• Task to complete:
The whole listing is to be reproduced exactly as given.

• Working data:
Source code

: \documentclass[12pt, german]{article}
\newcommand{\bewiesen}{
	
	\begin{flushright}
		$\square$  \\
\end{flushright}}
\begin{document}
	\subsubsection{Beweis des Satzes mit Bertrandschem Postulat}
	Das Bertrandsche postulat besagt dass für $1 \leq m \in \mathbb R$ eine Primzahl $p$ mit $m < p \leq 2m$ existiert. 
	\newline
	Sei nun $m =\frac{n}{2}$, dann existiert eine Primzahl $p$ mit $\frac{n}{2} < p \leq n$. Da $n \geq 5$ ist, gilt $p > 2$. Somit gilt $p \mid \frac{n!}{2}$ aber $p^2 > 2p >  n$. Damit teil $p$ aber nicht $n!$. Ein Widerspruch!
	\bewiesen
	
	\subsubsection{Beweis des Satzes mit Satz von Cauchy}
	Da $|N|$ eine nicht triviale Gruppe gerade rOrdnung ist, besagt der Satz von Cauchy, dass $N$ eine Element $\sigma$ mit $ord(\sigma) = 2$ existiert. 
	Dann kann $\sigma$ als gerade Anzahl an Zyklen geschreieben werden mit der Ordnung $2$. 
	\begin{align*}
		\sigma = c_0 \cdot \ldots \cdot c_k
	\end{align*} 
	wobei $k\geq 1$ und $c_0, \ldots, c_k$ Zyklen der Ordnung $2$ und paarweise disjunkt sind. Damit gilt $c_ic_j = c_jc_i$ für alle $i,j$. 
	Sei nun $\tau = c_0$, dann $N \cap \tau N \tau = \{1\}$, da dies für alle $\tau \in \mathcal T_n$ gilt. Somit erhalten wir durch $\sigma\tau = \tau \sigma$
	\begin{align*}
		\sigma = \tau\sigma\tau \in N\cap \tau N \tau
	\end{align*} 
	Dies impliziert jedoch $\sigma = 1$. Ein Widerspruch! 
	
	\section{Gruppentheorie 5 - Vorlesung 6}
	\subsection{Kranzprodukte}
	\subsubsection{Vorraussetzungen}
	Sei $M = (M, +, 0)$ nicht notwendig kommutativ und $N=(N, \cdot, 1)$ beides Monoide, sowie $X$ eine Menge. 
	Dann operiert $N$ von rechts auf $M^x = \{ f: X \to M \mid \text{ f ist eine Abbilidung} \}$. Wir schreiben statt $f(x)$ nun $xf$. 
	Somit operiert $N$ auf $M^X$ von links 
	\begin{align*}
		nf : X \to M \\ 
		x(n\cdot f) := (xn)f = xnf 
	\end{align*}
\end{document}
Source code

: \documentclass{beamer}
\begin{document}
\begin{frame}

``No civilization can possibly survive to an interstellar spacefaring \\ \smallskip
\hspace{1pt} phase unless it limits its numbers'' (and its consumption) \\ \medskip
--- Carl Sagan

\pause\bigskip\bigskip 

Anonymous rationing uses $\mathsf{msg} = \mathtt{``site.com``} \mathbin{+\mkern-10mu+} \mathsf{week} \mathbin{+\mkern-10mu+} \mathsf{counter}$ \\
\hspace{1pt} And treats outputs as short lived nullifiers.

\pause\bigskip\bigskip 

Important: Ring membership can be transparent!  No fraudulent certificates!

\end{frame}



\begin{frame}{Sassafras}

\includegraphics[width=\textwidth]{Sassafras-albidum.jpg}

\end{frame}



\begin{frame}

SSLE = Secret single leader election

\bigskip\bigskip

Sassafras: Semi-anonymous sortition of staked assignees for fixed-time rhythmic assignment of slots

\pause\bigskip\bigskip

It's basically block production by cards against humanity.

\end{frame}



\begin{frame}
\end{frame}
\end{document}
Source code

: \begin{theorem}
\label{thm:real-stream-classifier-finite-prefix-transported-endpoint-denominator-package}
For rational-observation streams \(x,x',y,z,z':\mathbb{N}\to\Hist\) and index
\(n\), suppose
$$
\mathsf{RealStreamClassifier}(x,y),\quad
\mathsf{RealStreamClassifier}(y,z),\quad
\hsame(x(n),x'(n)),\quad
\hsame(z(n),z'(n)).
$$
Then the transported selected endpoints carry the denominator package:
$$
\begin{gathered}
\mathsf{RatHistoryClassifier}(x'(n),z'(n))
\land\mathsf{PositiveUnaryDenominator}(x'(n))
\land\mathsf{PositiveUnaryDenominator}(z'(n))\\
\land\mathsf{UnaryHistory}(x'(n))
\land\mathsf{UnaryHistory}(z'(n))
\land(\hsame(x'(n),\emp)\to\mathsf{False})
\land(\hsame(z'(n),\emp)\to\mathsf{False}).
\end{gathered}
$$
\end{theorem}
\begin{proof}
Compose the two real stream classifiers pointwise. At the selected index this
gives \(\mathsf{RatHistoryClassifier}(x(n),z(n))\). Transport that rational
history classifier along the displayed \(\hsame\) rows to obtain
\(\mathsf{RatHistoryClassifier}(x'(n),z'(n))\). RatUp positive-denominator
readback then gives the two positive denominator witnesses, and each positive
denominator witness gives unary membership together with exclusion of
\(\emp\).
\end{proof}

• Answer section:
Source code

: \documentclass[12pt, german]{article}
\newcommand{\bewiesen}{
	
	\begin{flushright}
		$\square$  \\
\end{flushright}}
\begin{document}
	\subsubsection{Beweis des Satzes mit Bertrandschem Postulat}
	Das Bertrandsche postulat besagt dass für $1 \leq m \in \mathbb R$ eine Primzahl $p$ mit $m < p \leq 2m$ existiert. 
	\newline
	Sei nun $m =\frac{n}{2}$, dann existiert eine Primzahl $p$ mit $\frac{n}{2} < p \leq n$. Da $n \geq 5$ ist, gilt $p > 2$. Somit gilt $p \mid \frac{n!}{2}$ aber $p^2 > 2p >  n$. Damit teil $p$ aber nicht $n!$. Ein Widerspruch!
	\bewiesen
	
	\subsubsection{Beweis des Satzes mit Satz von Cauchy}
	Da $|N|$ eine nicht triviale Gruppe gerade rOrdnung ist, besagt der Satz von Cauchy, dass $N$ eine Element $\sigma$ mit $ord(\sigma) = 2$ existiert. 
	Dann kann $\sigma$ als gerade Anzahl an Zyklen geschreieben werden mit der Ordnung $2$. 
	\begin{align*}
		\sigma = c_0 \cdot \ldots \cdot c_k
	\end{align*} 
	wobei $k\geq 1$ und $c_0, \ldots, c_k$ Zyklen der Ordnung $2$ und paarweise disjunkt sind. Damit gilt $c_ic_j = c_jc_i$ für alle $i,j$. 
	Sei nun $\tau = c_0$, dann $N \cap \tau N \tau = \{1\}$, da dies für alle $\tau \in \mathcal T_n$ gilt. Somit erhalten wir durch $\sigma\tau = \tau \sigma$
	\begin{align*}
		\sigma = \tau\sigma\tau \in N\cap \tau N \tau
	\end{align*} 
	Dies impliziert jedoch $\sigma = 1$. Ein Widerspruch! 
	
	\section{Gruppentheorie 5 - Vorlesung 6}
	\subsection{Kranzprodukte}
	\subsubsection{Vorraussetzungen}
	Sei $M = (M, +, 0)$ nicht notwendig kommutativ und $N=(N, \cdot, 1)$ beides Monoide, sowie $X$ eine Menge. 
	Dann operiert $N$ von rechts auf $M^x = \{ f: X \to M \mid \text{ f ist eine Abbilidung} \}$. Wir schreiben statt $f(x)$ nun $xf$. 
	Somit operiert $N$ auf $M^X$ von links 
	\begin{align*}
		nf : X \to M \\ 
		x(n\cdot f) := (xn)f = xnf 
	\end{align*}
\end{document}
Source code

: \documentclass{beamer}
\begin{document}
\begin{frame}

``No civilization can possibly survive to an interstellar spacefaring \\ \smallskip
\hspace{1pt} phase unless it limits its numbers'' (and its consumption) \\ \medskip
--- Carl Sagan

\pause\bigskip\bigskip 

Anonymous rationing uses $\mathsf{msg} = \mathtt{``site.com``} \mathbin{+\mkern-10mu+} \mathsf{week} \mathbin{+\mkern-10mu+} \mathsf{counter}$ \\
\hspace{1pt} And treats outputs as short lived nullifiers.

\pause\bigskip\bigskip 

Important: Ring membership can be transparent!  No fraudulent certificates!

\end{frame}



\begin{frame}{Sassafras}

\includegraphics[width=\textwidth]{Sassafras-albidum.jpg}

\end{frame}



\begin{frame}

SSLE = Secret single leader election

\bigskip\bigskip

Sassafras: Semi-anonymous sortition of staked assignees for fixed-time rhythmic assignment of slots

\pause\bigskip\bigskip

It's basically block production by cards against humanity.

\end{frame}



\begin{frame}
\end{frame}
\end{document}
Source code

: \begin{theorem}
\label{thm:real-stream-classifier-finite-prefix-transported-endpoint-denominator-package}
For rational-observation streams \(x,x',y,z,z':\mathbb{N}\to\Hist\) and index
\(n\), suppose
$$
\mathsf{RealStreamClassifier}(x,y),\quad
\mathsf{RealStreamClassifier}(y,z),\quad
\hsame(x(n),x'(n)),\quad
\hsame(z(n),z'(n)).
$$
Then the transported selected endpoints carry the denominator package:
$$
\begin{gathered}
\mathsf{RatHistoryClassifier}(x'(n),z'(n))
\land\mathsf{PositiveUnaryDenominator}(x'(n))
\land\mathsf{PositiveUnaryDenominator}(z'(n))\\
\land\mathsf{UnaryHistory}(x'(n))
\land\mathsf{UnaryHistory}(z'(n))
\land(\hsame(x'(n),\emp)\to\mathsf{False})
\land(\hsame(z'(n),\emp)\to\mathsf{False}).
\end{gathered}
$$
\end{theorem}
\begin{proof}
Compose the two real stream classifiers pointwise. At the selected index this
gives \(\mathsf{RatHistoryClassifier}(x(n),z(n))\). Transport that rational
history classifier along the displayed \(\hsame\) rows to obtain
\(\mathsf{RatHistoryClassifier}(x'(n),z'(n))\). RatUp positive-denominator
readback then gives the two positive denominator witnesses, and each positive
denominator witness gives unary membership together with exclusion of
\(\emp\).
\end{proof}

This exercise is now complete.